▸ TASK TO COMPLETE
Leaving all pictures aside, write out the records below precisely as given.

DATA FOR PROCESSING: Begin

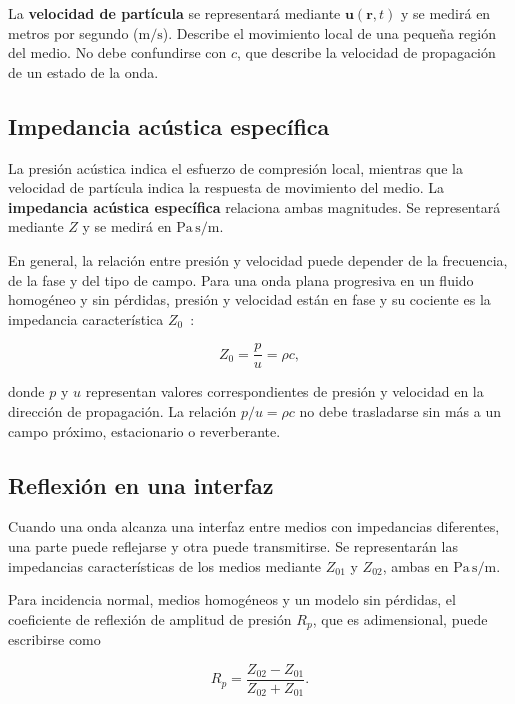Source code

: La \textbf{velocidad de partícula} se representará mediante
\(\mathbf u(\mathbf r,t)\) y se medirá en metros por segundo
(\(\text{m}/\text{s}\)). Describe el movimiento local de una pequeña región
del medio. No debe confundirse con \(c\), que describe la velocidad de
propagación de un estado de la onda.

\subsection{Impedancia acústica específica}
\label{sec:u4-impedancia}

La presión acústica indica el esfuerzo de compresión local, mientras que la
velocidad de partícula indica la respuesta de movimiento del medio. La
\textbf{impedancia acústica específica} relaciona ambas magnitudes. Se
representará mediante \(Z\) y se medirá en
\(\text{Pa}\,\text{s}/\text{m}\).

En general, la relación entre presión y velocidad puede depender de la
frecuencia, de la fase y del tipo de campo. Para una onda plana
progresiva en un fluido homogéneo y sin pérdidas, presión y velocidad están en
fase y su cociente es la impedancia característica \(Z_0\)~\cite{xiangBlauert2021}:

\begin{equation}
    Z_0=\frac{p}{u}=\rho c,
    \label{eq:u4-impedancia-caracteristica}
\end{equation}

donde \(p\) y \(u\) representan valores correspondientes de presión y
velocidad en la dirección de propagación. La relación
\(p/u=\rho c\) no debe trasladarse sin más a un campo próximo, estacionario o
reverberante.

\subsection{Reflexión en una interfaz}
\label{sec:u4-reflexion}

Cuando una onda alcanza una interfaz entre medios con impedancias diferentes,
una parte puede reflejarse y otra puede transmitirse. Se representarán las
impedancias características de los medios mediante \(Z_{01}\) y \(Z_{02}\),
ambas en \(\text{Pa}\,\text{s}/\text{m}\).

Para incidencia normal, medios homogéneos y un modelo sin pérdidas, el
coeficiente de reflexión de amplitud de presión \(R_p\), que es adimensional,
puede escribirse como~\cite{xiangBlauert2021}

\begin{equation}
    R_p=\frac{Z_{02}-Z_{01}}{Z_{02}+Z_{01}}.
    \label{eq:u4-reflexion-presion}
\end{equation}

DATA FOR PROCESSING: End

▸ RESULT FOR THIS TASK
Source code

: La \textbf{velocidad de partícula} se representará mediante
\(\mathbf u(\mathbf r,t)\) y se medirá en metros por segundo
(\(\text{m}/\text{s}\)). Describe el movimiento local de una pequeña región
del medio. No debe confundirse con \(c\), que describe la velocidad de
propagación de un estado de la onda.

\subsection{Impedancia acústica específica}
\label{sec:u4-impedancia}

La presión acústica indica el esfuerzo de compresión local, mientras que la
velocidad de partícula indica la respuesta de movimiento del medio. La
\textbf{impedancia acústica específica} relaciona ambas magnitudes. Se
representará mediante \(Z\) y se medirá en
\(\text{Pa}\,\text{s}/\text{m}\).

En general, la relación entre presión y velocidad puede depender de la
frecuencia, de la fase y del tipo de campo. Para una onda plana
progresiva en un fluido homogéneo y sin pérdidas, presión y velocidad están en
fase y su cociente es la impedancia característica \(Z_0\)~\cite{xiangBlauert2021}:

\begin{equation}
    Z_0=\frac{p}{u}=\rho c,
    \label{eq:u4-impedancia-caracteristica}
\end{equation}

donde \(p\) y \(u\) representan valores correspondientes de presión y
velocidad en la dirección de propagación. La relación
\(p/u=\rho c\) no debe trasladarse sin más a un campo próximo, estacionario o
reverberante.

\subsection{Reflexión en una interfaz}
\label{sec:u4-reflexion}

Cuando una onda alcanza una interfaz entre medios con impedancias diferentes,
una parte puede reflejarse y otra puede transmitirse. Se representarán las
impedancias características de los medios mediante \(Z_{01}\) y \(Z_{02}\),
ambas en \(\text{Pa}\,\text{s}/\text{m}\).

Para incidencia normal, medios homogéneos y un modelo sin pérdidas, el
coeficiente de reflexión de amplitud de presión \(R_p\), que es adimensional,
puede escribirse como~\cite{xiangBlauert2021}

\begin{equation}
    R_p=\frac{Z_{02}-Z_{01}}{Z_{02}+Z_{01}}.
    \label{eq:u4-reflexion-presion}
\end{equation}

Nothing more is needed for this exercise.